Provai un’emozione indescrivibile accentuata dall’atmosfera raccolta e intima. Fu un turbamento di rara intensità, quasi un’esperienza spirituale.
Non avendo capito, chiesi alla mamma di ripetere la frase. E lei così fece, senza che riuscissi a comprendere il senso perché evidenziava un’insormontabile difficoltà nell’articolare chiaramente le parole. Aveva in testa un pensiero ben preciso che non riusciva a dire. Questo disturbo del linguaggio si chiama disartria.
Tenevo come non mai a comprendere il tesoro nascosto dietro a quei suoni non casuali. Potevano essere raccomandazioni materne oppure estreme volontà oppure…
Così iniziai a suggerirle il significato andando un po’ a tentoni e un po’ per logica. Nulla. La mamma denegava con un cenno del capo, si innervosiva oppure si commuoveva. Preso emotivamente da questo rebus, persi la cognizione del tempo cosicché uscii ben oltre la chiusura dell’ospedale e dovetti cercare un infermiere per farmi aprire il cancello.
Nei giorni successivi non demorsi. Seduta in carrozzina nel soggiorno del reparto Vegetativi, dopo il pranzo la rassettavo, rimanevo accanto a lei, le parlavo, le mostravo fotografie del passato, dei gatti, perché non s’infrangesse il tenue ponte con il mondo di fuori… E poi, più volte, per diversi giorni, le chiesi:
«Mamma…so che hai delle cose da dirmi. Ti ricordi? Mi ripeti quello che il babbo ti ha detto?». E obbedendo sempre come una dolcissima bambina, rammentava bene il discorso da farmi:
«Io voglio che tu che io…», parole stentate, sillabe sconosciute, dette piano piano.
Si rendeva conto della frattura che ora ci divideva e per questo ogni tanto piangeva.
Togliendole le parole, il destino è stato veramente cattivo con la mamma, come se a Paganini un accidente avesse distrutto il suo miglior violino. La mamma era una chiacchierona, aveva vissuto sulle parole, con esse mi ha cresciuto e fatto studiare. E dalla sua bocca, terminata l’Università, sono uscite le più belle parole mai udite in vita mia, tutte per me: «Marco, a te piace tanto studiare…se vuoi farò ancora sacrifici perché tu possa prendere un’altra laurea». Mia mamma sapeva sorprendermi. Le sono ancora grato per questo, ma non approfittai dell’opportunità che mi offrì.
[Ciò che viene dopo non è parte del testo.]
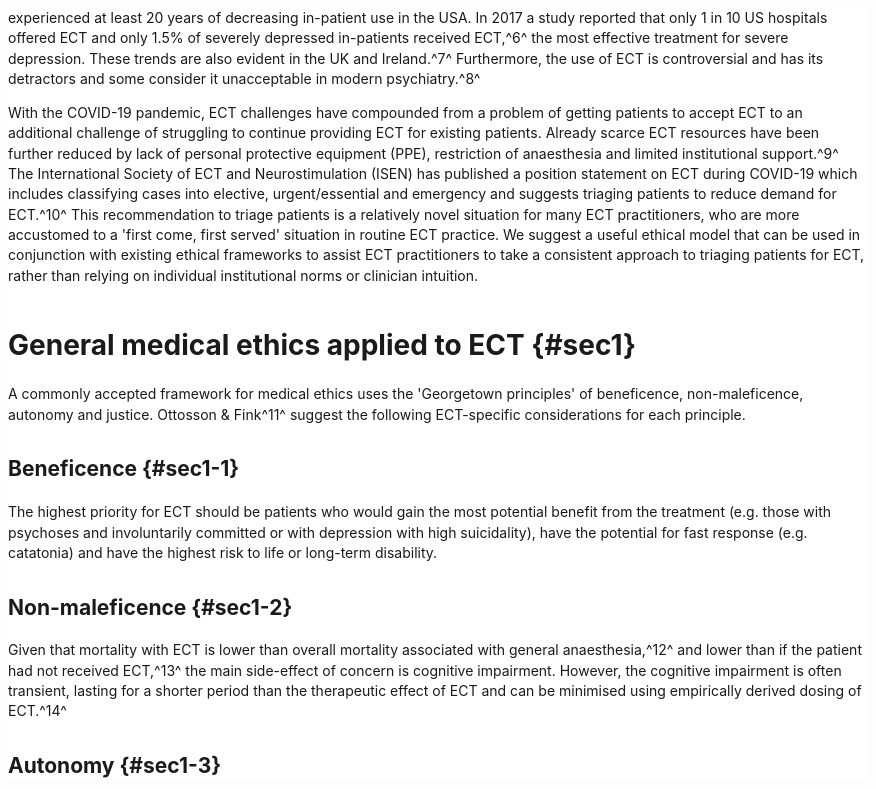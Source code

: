 experienced at least 20 years of decreasing in-patient use in the USA.
In 2017 a study reported that only 1 in 10 US hospitals offered ECT and
only 1.5% of severely depressed in-patients received ECT,^6^ the most
effective treatment for severe depression. These trends are also evident
in the UK and Ireland.^7^ Furthermore, the use of ECT is controversial
and has its detractors and some consider it unacceptable in modern
psychiatry.^8^

With the COVID-19 pandemic, ECT challenges have compounded from a
problem of getting patients to accept ECT to an additional challenge of
struggling to continue providing ECT for existing patients. Already
scarce ECT resources have been further reduced by lack of personal
protective equipment (PPE), restriction of anaesthesia and limited
institutional support.^9^ The International Society of ECT and
Neurostimulation (ISEN) has published a position statement on ECT during
COVID-19 which includes classifying cases into elective,
urgent/essential and emergency and suggests triaging patients to reduce
demand for ECT.^10^ This recommendation to triage patients is a
relatively novel situation for many ECT practitioners, who are more
accustomed to a 'first come, first served' situation in routine ECT
practice. We suggest a useful ethical model that can be used in
conjunction with existing ethical frameworks to assist ECT practitioners
to take a consistent approach to triaging patients for ECT, rather than
relying on individual institutional norms or clinician intuition.

# General medical ethics applied to ECT {#sec1}

A commonly accepted framework for medical ethics uses the 'Georgetown
principles' of beneficence, non-maleficence, autonomy and justice.
Ottosson & Fink^11^ suggest the following ECT-specific considerations
for each principle.

## Beneficence {#sec1-1}

The highest priority for ECT should be patients who would gain the most
potential benefit from the treatment (e.g. those with psychoses and
involuntarily committed or with depression with high suicidality), have
the potential for fast response (e.g. catatonia) and have the highest
risk to life or long-term disability.

## Non-maleficence {#sec1-2}

Given that mortality with ECT is lower than overall mortality associated
with general anaesthesia,^12^ and lower than if the patient had not
received ECT,^13^ the main side-effect of concern is cognitive
impairment. However, the cognitive impairment is often transient,
lasting for a shorter period than the therapeutic effect of ECT and can
be minimised using empirically derived dosing of ECT.^14^

## Autonomy {#sec1-3}
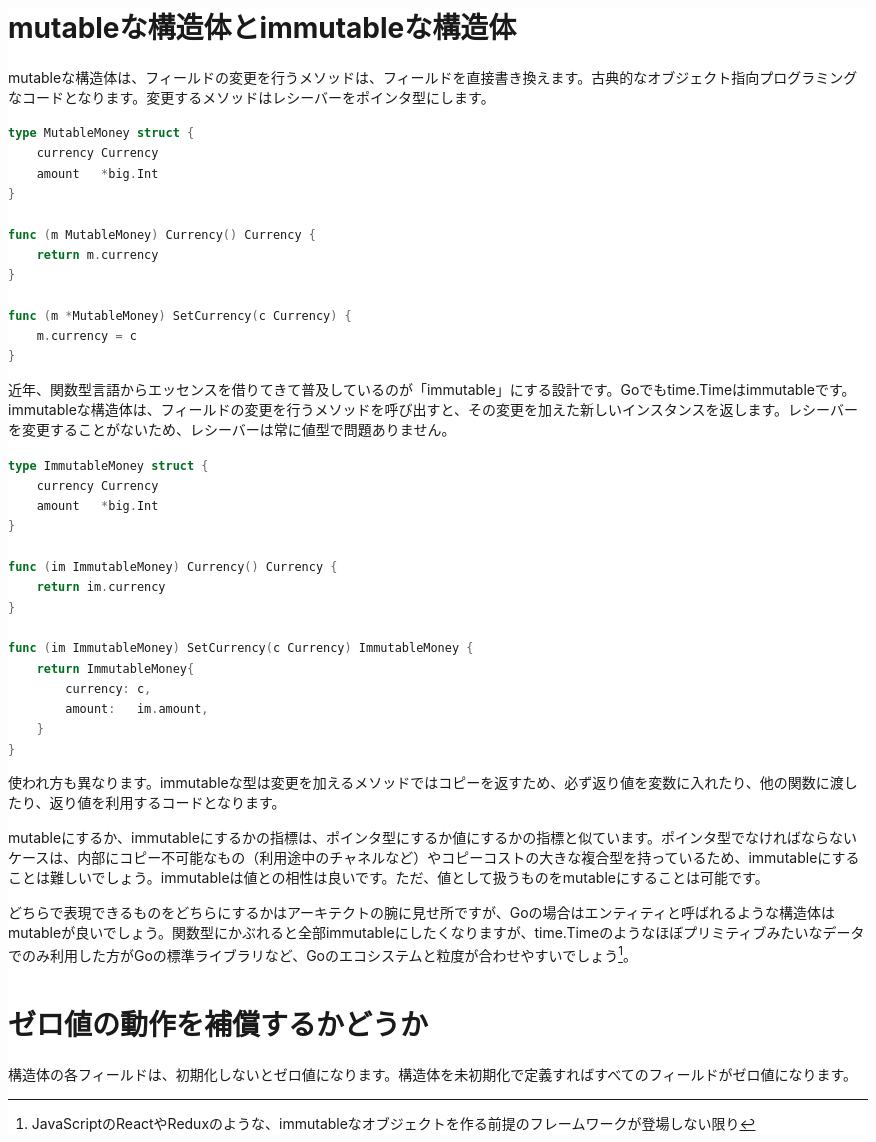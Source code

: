 [^1]: Goはスタックメモリがなくなりそうになるとスタックを延長する処理が走ります。そのときだけコストが発生します。

# mutableな構造体とimmutableな構造体

mutableな構造体は、フィールドの変更を行うメソッドは、フィールドを直接書き換えます。古典的なオブジェクト指向プログラミングなコードとなります。変更するメソッドはレシーバーをポインタ型にします。

```go
type MutableMoney struct {
	currency Currency
	amount   *big.Int
}

func (m MutableMoney) Currency() Currency {
	return m.currency
}

func (m *MutableMoney) SetCurrency(c Currency) {
	m.currency = c
}
```

近年、関数型言語からエッセンスを借りてきて普及しているのが「immutable」にする設計です。Goでもtime.Timeはimmutableです。immutableな構造体は、フィールドの変更を行うメソッドを呼び出すと、その変更を加えた新しいインスタンスを返します。レシーバーを変更することがないため、レシーバーは常に値型で問題ありません。

```go
type ImmutableMoney struct {
	currency Currency
	amount   *big.Int
}

func (im ImmutableMoney) Currency() Currency {
	return im.currency
}

func (im ImmutableMoney) SetCurrency(c Currency) ImmutableMoney {
	return ImmutableMoney{
		currency: c,
		amount:   im.amount,
	}
}
```

使われ方も異なります。immutableな型は変更を加えるメソッドではコピーを返すため、必ず返り値を変数に入れたり、他の関数に渡したり、返り値を利用するコードとなります。

mutableにするか、immutableにするかの指標は、ポインタ型にするか値にするかの指標と似ています。ポインタ型でなければならないケースは、内部にコピー不可能なもの（利用途中のチャネルなど）やコピーコストの大きな複合型を持っているため、immutableにすることは難しいでしょう。immutableは値との相性は良いです。ただ、値として扱うものをmutableにすることは可能です。

どちらで表現できるものをどちらにするかはアーキテクトの腕に見せ所ですが、Goの場合はエンティティと呼ばれるような構造体はmutableが良いでしょう。関数型にかぶれると全部immutableにしたくなりますが、time.Timeのようなほぼプリミティブみたいなデータでのみ利用した方がGoの標準ライブラリなど、Goのエコシステムと粒度が合わせやすいでしょう[^2]。

[^2]: JavaScriptのReactやReduxのような、immutableなオブジェクトを作る前提のフレームワークが登場しない限り

# ゼロ値の動作を補償するかどうか

構造体の各フィールドは、初期化しないとゼロ値になります。構造体を未初期化で定義すればすべてのフィールドがゼロ値になります。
Il dodici marzo, sempre dopo aver mangiato, decisi di filmare le risposte per ascoltarle a casa con calma. Non c’erano persone che ci potessero disturbare, solo rumori distanti provenienti dalle camere e dalla sala degli infermieri.
«Mamma, dimmi che ti ha detto il babbo. Hai sognato il babbo?». E avviai l’iPad per riprenderla.
Aveva gli occhi ben vigili, seppure di persona ammalata.
Non mi rispose, dapprima sbuffò, fece no con il capo, socchiuse gli occhi. Accennò ad un sorriso facendo uno strano gesto con la mano sinistra quindi lo sguardo fu attratto da un punto davanti a sé. Strinse appena palpebre, un nuovo no, corrugò le sopracciglia… Poi fissando un punto, incominciò dapprima a parlare come se stesse leggendo delle parole scritte nell’aria davanti a sé.
Si interruppe per un istante.
Riprese senza più leggere parole invisibili, e da quel momento assistetti ad un dialogo intimo, da cui ero totalmente escluso, tra la mamma che aveva perso la parola con un qualcuno fatto di nulla, etereo.
E durante il colloquio rise, s’arrabbiò e pianse…
Quando riguardo questo video mi piace tanto pensare che la mamma abbia fatto a occhi aperti il sogno da lei più amato.